His grandmother nodded in agreement, coughing a couple of times. "That's right, that's right. Lots of strays in the countryside. It's nothing to worry about."
But the hand she used to sweep the filth from the ground was trembling slightly.
"A stray dog can splash shit this high?" Yang Jing stared at the shoulder-high stain on the door, his tone hard and unyielding. "Tell me who did this."
His mother opened her mouth, about to speak.
Yang Jing cut her off with a wave of his hand and turned to his grandmother from the Qin Family—an honest woman who couldn't tell a lie. "Grandma, you tell me."
His grandmother's lips trembled. She averted her gaze, not daring to meet his eyes. After a long moment, her own eyes reddened and her voice choked with tears. "Jing'Er, don't ask. We... we'll just bear it for now. Your grandfather has already gone to see your uncle-in-law. We'll just... sell those two mu of prime land north of the village to Master Ning."

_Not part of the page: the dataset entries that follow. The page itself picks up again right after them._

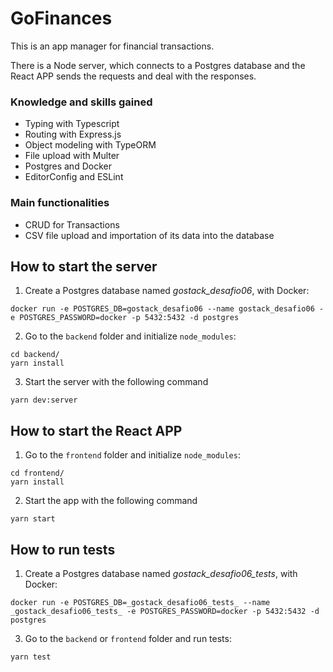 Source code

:# GoFinances

This is an app manager for financial transactions. 

There is a Node server, which connects to a Postgres database and the React APP sends the requests and deal with the responses.

### Knowledge and skills gained

* Typing with Typescript
* Routing with Express.js
* Object modeling with TypeORM
* File upload with Multer
* Postgres and Docker
* EditorConfig and ESLint

### Main functionalities

* CRUD for Transactions
* CSV file upload and importation of its data into the database

## How to start the server

1. Create a Postgres database named _gostack_desafio06_, with Docker:

```
docker run -e POSTGRES_DB=gostack_desafio06 --name gostack_desafio06 -e POSTGRES_PASSWORD=docker -p 5432:5432 -d postgres
```

2. Go to the `backend` folder and initialize `node_modules`:

```
cd backend/
yarn install
```

3. Start the server with the following command

```
yarn dev:server
```

## How to start the React APP

1. Go to the `frontend` folder and initialize `node_modules`:

```
cd frontend/
yarn install
```

2. Start the app with the following command

```
yarn start
```

## How to run tests

1. Create a Postgres database named _gostack_desafio06_tests_, with Docker:

```
docker run -e POSTGRES_DB=_gostack_desafio06_tests_ --name _gostack_desafio06_tests_ -e POSTGRES_PASSWORD=docker -p 5432:5432 -d postgres
```

3. Go to the `backend` or `frontend` folder and run tests:

```
yarn test
```
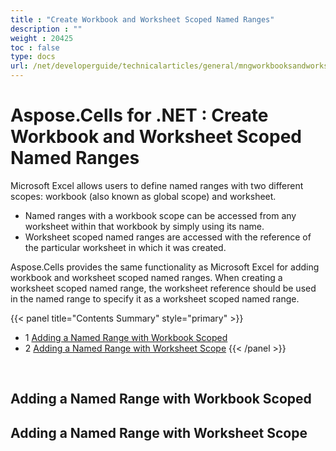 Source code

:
```yaml
---
title : "Create Workbook and Worksheet Scoped Named Ranges" 
description : "" 
weight : 20425 
toc : false
type: docs
url: /net/developerguide/technicalarticles/general/mngworkbooksandworksheets/create+workbook+and+worksheet+scoped+named+ranges/
---
```


# Aspose.Cells for .NET : Create Workbook and Worksheet Scoped Named Ranges


Microsoft Excel allows users to define named ranges with two different scopes: workbook (also known as global scope) and worksheet.

*   Named ranges with a workbook scope can be accessed from any worksheet within that workbook by simply using its name.
*   Worksheet scoped named ranges are accessed with the reference of the particular worksheet in which it was created.

Aspose.Cells provides the same functionality as Microsoft Excel for adding workbook and worksheet scoped named ranges. When creating a worksheet scoped named range, the worksheet reference should be used in the named range to specify it as a worksheet scoped named range.

{{< panel title="Contents Summary" style="primary" >}}
*   1 [Adding a Named Range with Workbook Scoped](#adding-a-named-range-with-workbook-scoped)
*   2 [Adding a Named Range with Worksheet Scope](#adding-a-named-range-with-worksheet-scope)
{{< /panel >}}
 

 

## Adding a Named Range with Workbook Scoped

## Adding a Named Range with Worksheet Scope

"'Bear it?'" Yang Jing's eyes narrowed. His fists clenched at his sides, knuckles turning white. A blaze of fury erupted in his chest, so hot it made his temples throb.
"Jing'Er?" his mother, Liu Cui Ling, asked worriedly.
"Mother, I'm fine."
Yang Jing shook his head, his expression quickly turning calm. He then snatched the rag from his mother's hand, dipped it in water, and began scrubbing the door panel with force.
As the filth soaked into the cloth, the stench intensified, but the force of his scrubbing only grew stronger.
"Cui Ling, go tell your sister-in-law that Jing'Er is back," his grandmother whispered to his mother. "Have her send the dog over. We'll stew it tonight."
.....
「That night.」
In the main house of the Yang Family residence.
The family sat around a large square table, upon which sat two steaming basins of dog meat.
His grandfather, Elder Yang, naturally sat at the head of the table, flanked by his uncle-in-law, Shi Yunlin, and Yang Jing.
Yang Jing looked at the dog meat on the table, then glanced at his cousin, Yang An, whose eyes were red-rimmed. Beneath the table, his hand clenched into a fist.
The dog's name was Heizi. He had been a good guard dog, raised at his uncle's home for many years. The day before yesterday, Feng Lei had come to the village with his men and had kicked Heizi so hard against the courtyard wall that the dog died.
His aunt had waited for Yang Jing to return before stewing the meat, which was why they were having it for dinner tonight.